__TASK BRIEF__. Below is a block of records; reproduce all of them exactly and leave out any pictures.

*-*-*

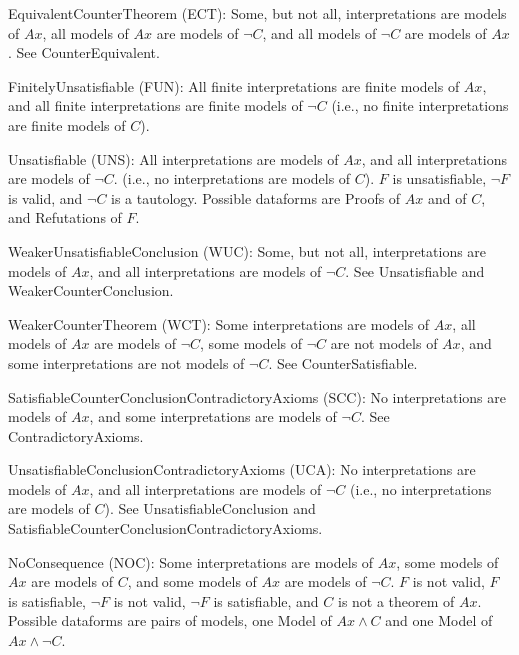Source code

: \documentclass[a4paper]{easychair}
\newenvironment{packed_itemize}{
\vspace*{-0.5em}
\begin{itemize}
  \setlength{\partopsep}{0pt}
  \setlength{\itemsep}{1pt}
  \setlength{\parskip}{0pt}
  \setlength{\parsep}{0pt}
}{\end{itemize}}
\begin{document}
\begin{packed_itemize}
\item EquivalentCounterTheorem (ECT):
      Some, but not all, interpretations are models of $Ax$,
      all models of $Ax$ are models of $\neg C$, and
      all models of $\neg C$ are models of $Ax$.
      See CounterEquivalent.

\item FinitelyUnsatisfiable (FUN):
      All finite interpretations are finite models of $Ax$, and
      all finite interpretations are finite models of $\neg C$
      (i.e., no finite interpretations are finite models of $C$).

\item Unsatisfiable (UNS):
      All interpretations are models of $Ax$, and
      all interpretations are models of $\neg C$.
      (i.e., no interpretations are models of $C$).
      $F$ is unsatisfiable, $\neg F$ is valid, and $\neg C$ is a tautology.
      Possible dataforms are Proofs of $Ax$ and of $C$, and Refutations of $F$.

\item WeakerUnsatisfiableConclusion (WUC):
      Some, but not all, interpretations are models of $Ax$, and
      all interpretations are models of $\neg C$.
      See Unsatisfiable and WeakerCounterConclusion.

\item WeakerCounterTheorem (WCT):
      Some interpretations are models of $Ax$,
      all models of $Ax$ are models of $\neg C$,
      some models of $\neg C$ are not models of $Ax$, and
      some interpretations are not models of $\neg C$.
      See CounterSatisfiable.

\item SatisfiableCounterConclusionContradictoryAxioms (SCC):
      No interpretations are models of $Ax$, and
      some interpretations are models of $\neg C$.
      See ContradictoryAxioms.

\item UnsatisfiableConclusionContradictoryAxioms (UCA):
      No interpretations are models of $Ax$, and
      all interpretations are models of $\neg C$
      (i.e., no interpretations are models of $C$).
      See UnsatisfiableConclusion and 
      SatisfiableCounterConclusionContradictoryAxioms.

\item NoConsequence (NOC):
      Some interpretations are models of $Ax$,
      some models of $Ax$ are models of $C$, and
      some models of $Ax$ are models of $\neg C$.
      $F$ is not valid, $F$ is satisfiable, $\neg F$ is not valid,
      $\neg F$ is satisfiable, and $C$ is not a theorem of $Ax$.
      Possible dataforms are pairs of models, one Model of $Ax \wedge C$
      and one Model of $Ax \wedge \neg C$.

\end{packed_itemize}
\end{document}
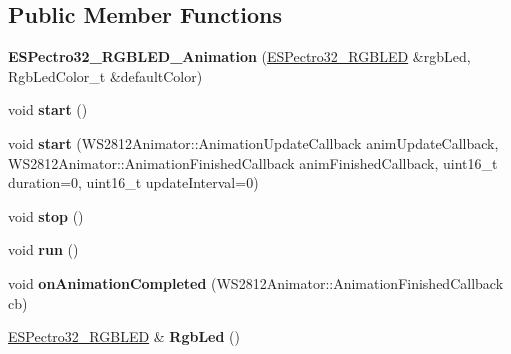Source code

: \subsection*{Public Member Functions}
\begin{DoxyCompactItemize}
\item 
\hypertarget{classESPectro32__RGBLED__Animation_adb4ace9959ddce9e4c4190bc8032bf77}{{\bfseries E\-S\-Pectro32\-\_\-\-R\-G\-B\-L\-E\-D\-\_\-\-Animation} (\hyperlink{classESPectro32__RGBLED}{E\-S\-Pectro32\-\_\-\-R\-G\-B\-L\-E\-D} \&rgb\-Led, Rgb\-Led\-Color\-\_\-t \&default\-Color)}\label{classESPectro32__RGBLED__Animation_adb4ace9959ddce9e4c4190bc8032bf77}

\item 
\hypertarget{classESPectro32__RGBLED__Animation_a8558246bd40b33eb7745428bdb5d009a}{void {\bfseries start} ()}\label{classESPectro32__RGBLED__Animation_a8558246bd40b33eb7745428bdb5d009a}

\item 
\hypertarget{classESPectro32__RGBLED__Animation_aef45fc6cc0054c980befc429fc25c90f}{void {\bfseries start} (W\-S2812\-Animator\-::\-Animation\-Update\-Callback anim\-Update\-Callback, W\-S2812\-Animator\-::\-Animation\-Finished\-Callback anim\-Finished\-Callback, uint16\-\_\-t duration=0, uint16\-\_\-t update\-Interval=0)}\label{classESPectro32__RGBLED__Animation_aef45fc6cc0054c980befc429fc25c90f}

\item 
\hypertarget{classESPectro32__RGBLED__Animation_a68276cca176858f56686f5a33c69f2d9}{void {\bfseries stop} ()}\label{classESPectro32__RGBLED__Animation_a68276cca176858f56686f5a33c69f2d9}

\item 
\hypertarget{classESPectro32__RGBLED__Animation_ae67369658f71b31b53229798bc6caa52}{void {\bfseries run} ()}\label{classESPectro32__RGBLED__Animation_ae67369658f71b31b53229798bc6caa52}

\item 
\hypertarget{classESPectro32__RGBLED__Animation_a2c8384a0665c0a7f356a05438e33b375}{void {\bfseries on\-Animation\-Completed} (W\-S2812\-Animator\-::\-Animation\-Finished\-Callback cb)}\label{classESPectro32__RGBLED__Animation_a2c8384a0665c0a7f356a05438e33b375}

\item 
\hypertarget{classESPectro32__RGBLED__Animation_abafab4b15281cea8b9127520c42ff194}{\hyperlink{classESPectro32__RGBLED}{E\-S\-Pectro32\-\_\-\-R\-G\-B\-L\-E\-D} \& {\bfseries Rgb\-Led} ()}\label{classESPectro32__RGBLED__Animation_abafab4b15281cea8b9127520c42ff194}

\end{DoxyCompactItemize}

*-*-*

__TASK OUTPUT__.
Source code

: \documentclass[a4paper]{easychair}
\newenvironment{packed_itemize}{
\vspace*{-0.5em}
\begin{itemize}
  \setlength{\partopsep}{0pt}
  \setlength{\itemsep}{1pt}
  \setlength{\parskip}{0pt}
  \setlength{\parsep}{0pt}
}{\end{itemize}}
\begin{document}
\begin{packed_itemize}
\item EquivalentCounterTheorem (ECT):
      Some, but not all, interpretations are models of $Ax$,
      all models of $Ax$ are models of $\neg C$, and
      all models of $\neg C$ are models of $Ax$.
      See CounterEquivalent.

\item FinitelyUnsatisfiable (FUN):
      All finite interpretations are finite models of $Ax$, and
      all finite interpretations are finite models of $\neg C$
      (i.e., no finite interpretations are finite models of $C$).

\item Unsatisfiable (UNS):
      All interpretations are models of $Ax$, and
      all interpretations are models of $\neg C$.
      (i.e., no interpretations are models of $C$).
      $F$ is unsatisfiable, $\neg F$ is valid, and $\neg C$ is a tautology.
      Possible dataforms are Proofs of $Ax$ and of $C$, and Refutations of $F$.

\item WeakerUnsatisfiableConclusion (WUC):
      Some, but not all, interpretations are models of $Ax$, and
      all interpretations are models of $\neg C$.
      See Unsatisfiable and WeakerCounterConclusion.

\item WeakerCounterTheorem (WCT):
      Some interpretations are models of $Ax$,
      all models of $Ax$ are models of $\neg C$,
      some models of $\neg C$ are not models of $Ax$, and
      some interpretations are not models of $\neg C$.
      See CounterSatisfiable.

\item SatisfiableCounterConclusionContradictoryAxioms (SCC):
      No interpretations are models of $Ax$, and
      some interpretations are models of $\neg C$.
      See ContradictoryAxioms.

\item UnsatisfiableConclusionContradictoryAxioms (UCA):
      No interpretations are models of $Ax$, and
      all interpretations are models of $\neg C$
      (i.e., no interpretations are models of $C$).
      See UnsatisfiableConclusion and 
      SatisfiableCounterConclusionContradictoryAxioms.

\item NoConsequence (NOC):
      Some interpretations are models of $Ax$,
      some models of $Ax$ are models of $C$, and
      some models of $Ax$ are models of $\neg C$.
      $F$ is not valid, $F$ is satisfiable, $\neg F$ is not valid,
      $\neg F$ is satisfiable, and $C$ is not a theorem of $Ax$.
      Possible dataforms are pairs of models, one Model of $Ax \wedge C$
      and one Model of $Ax \wedge \neg C$.

\end{packed_itemize}
\end{document}
Source code

: \subsection*{Public Member Functions}
\begin{DoxyCompactItemize}
\item 
\hypertarget{classESPectro32__RGBLED__Animation_adb4ace9959ddce9e4c4190bc8032bf77}{{\bfseries E\-S\-Pectro32\-\_\-\-R\-G\-B\-L\-E\-D\-\_\-\-Animation} (\hyperlink{classESPectro32__RGBLED}{E\-S\-Pectro32\-\_\-\-R\-G\-B\-L\-E\-D} \&rgb\-Led, Rgb\-Led\-Color\-\_\-t \&default\-Color)}\label{classESPectro32__RGBLED__Animation_adb4ace9959ddce9e4c4190bc8032bf77}

\item 
\hypertarget{classESPectro32__RGBLED__Animation_a8558246bd40b33eb7745428bdb5d009a}{void {\bfseries start} ()}\label{classESPectro32__RGBLED__Animation_a8558246bd40b33eb7745428bdb5d009a}

\item 
\hypertarget{classESPectro32__RGBLED__Animation_aef45fc6cc0054c980befc429fc25c90f}{void {\bfseries start} (W\-S2812\-Animator\-::\-Animation\-Update\-Callback anim\-Update\-Callback, W\-S2812\-Animator\-::\-Animation\-Finished\-Callback anim\-Finished\-Callback, uint16\-\_\-t duration=0, uint16\-\_\-t update\-Interval=0)}\label{classESPectro32__RGBLED__Animation_aef45fc6cc0054c980befc429fc25c90f}

\item 
\hypertarget{classESPectro32__RGBLED__Animation_a68276cca176858f56686f5a33c69f2d9}{void {\bfseries stop} ()}\label{classESPectro32__RGBLED__Animation_a68276cca176858f56686f5a33c69f2d9}

\item 
\hypertarget{classESPectro32__RGBLED__Animation_ae67369658f71b31b53229798bc6caa52}{void {\bfseries run} ()}\label{classESPectro32__RGBLED__Animation_ae67369658f71b31b53229798bc6caa52}

\item 
\hypertarget{classESPectro32__RGBLED__Animation_a2c8384a0665c0a7f356a05438e33b375}{void {\bfseries on\-Animation\-Completed} (W\-S2812\-Animator\-::\-Animation\-Finished\-Callback cb)}\label{classESPectro32__RGBLED__Animation_a2c8384a0665c0a7f356a05438e33b375}

\item 
\hypertarget{classESPectro32__RGBLED__Animation_abafab4b15281cea8b9127520c42ff194}{\hyperlink{classESPectro32__RGBLED}{E\-S\-Pectro32\-\_\-\-R\-G\-B\-L\-E\-D} \& {\bfseries Rgb\-Led} ()}\label{classESPectro32__RGBLED__Animation_abafab4b15281cea8b9127520c42ff194}

\end{DoxyCompactItemize}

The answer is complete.